Problem to solve: Although the records include pictures, the copy should not; write out exactly the lines from the first through the line with "refused without decryption.".
*** Data for the task ***
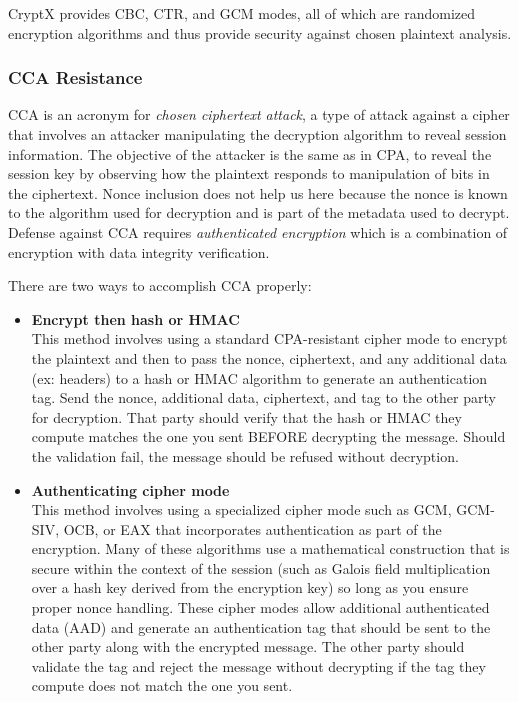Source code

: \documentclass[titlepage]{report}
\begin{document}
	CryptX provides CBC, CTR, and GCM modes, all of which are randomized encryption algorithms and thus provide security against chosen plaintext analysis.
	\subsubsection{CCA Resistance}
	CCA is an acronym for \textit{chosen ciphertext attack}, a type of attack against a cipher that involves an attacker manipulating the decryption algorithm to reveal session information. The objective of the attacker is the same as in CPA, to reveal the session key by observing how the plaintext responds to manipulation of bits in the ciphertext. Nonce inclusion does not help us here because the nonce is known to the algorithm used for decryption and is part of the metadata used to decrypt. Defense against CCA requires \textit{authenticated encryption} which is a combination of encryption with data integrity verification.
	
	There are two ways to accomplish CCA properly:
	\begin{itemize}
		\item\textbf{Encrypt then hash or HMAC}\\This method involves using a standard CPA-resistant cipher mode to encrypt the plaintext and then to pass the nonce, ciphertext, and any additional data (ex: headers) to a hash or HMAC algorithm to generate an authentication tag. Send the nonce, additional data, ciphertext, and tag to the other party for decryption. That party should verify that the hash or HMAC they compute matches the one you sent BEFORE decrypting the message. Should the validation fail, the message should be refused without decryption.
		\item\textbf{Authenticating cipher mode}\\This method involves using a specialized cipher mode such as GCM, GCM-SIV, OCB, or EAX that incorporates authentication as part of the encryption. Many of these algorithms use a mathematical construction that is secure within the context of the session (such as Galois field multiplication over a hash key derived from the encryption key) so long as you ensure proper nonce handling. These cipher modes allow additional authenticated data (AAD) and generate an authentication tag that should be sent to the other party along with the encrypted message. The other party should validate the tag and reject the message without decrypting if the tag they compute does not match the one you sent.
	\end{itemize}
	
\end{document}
*** End of Data for the task ***
Response area:
Source code

: \documentclass[titlepage]{report}
\begin{document}
	CryptX provides CBC, CTR, and GCM modes, all of which are randomized encryption algorithms and thus provide security against chosen plaintext analysis.
	\subsubsection{CCA Resistance}
	CCA is an acronym for \textit{chosen ciphertext attack}, a type of attack against a cipher that involves an attacker manipulating the decryption algorithm to reveal session information. The objective of the attacker is the same as in CPA, to reveal the session key by observing how the plaintext responds to manipulation of bits in the ciphertext. Nonce inclusion does not help us here because the nonce is known to the algorithm used for decryption and is part of the metadata used to decrypt. Defense against CCA requires \textit{authenticated encryption} which is a combination of encryption with data integrity verification.
	
	There are two ways to accomplish CCA properly:
	\begin{itemize}
		\item\textbf{Encrypt then hash or HMAC}\\This method involves using a standard CPA-resistant cipher mode to encrypt the plaintext and then to pass the nonce, ciphertext, and any additional data (ex: headers) to a hash or HMAC algorithm to generate an authentication tag. Send the nonce, additional data, ciphertext, and tag to the other party for decryption. That party should verify that the hash or HMAC they compute matches the one you sent BEFORE decrypting the message. Should the validation fail, the message should be refused without decryption.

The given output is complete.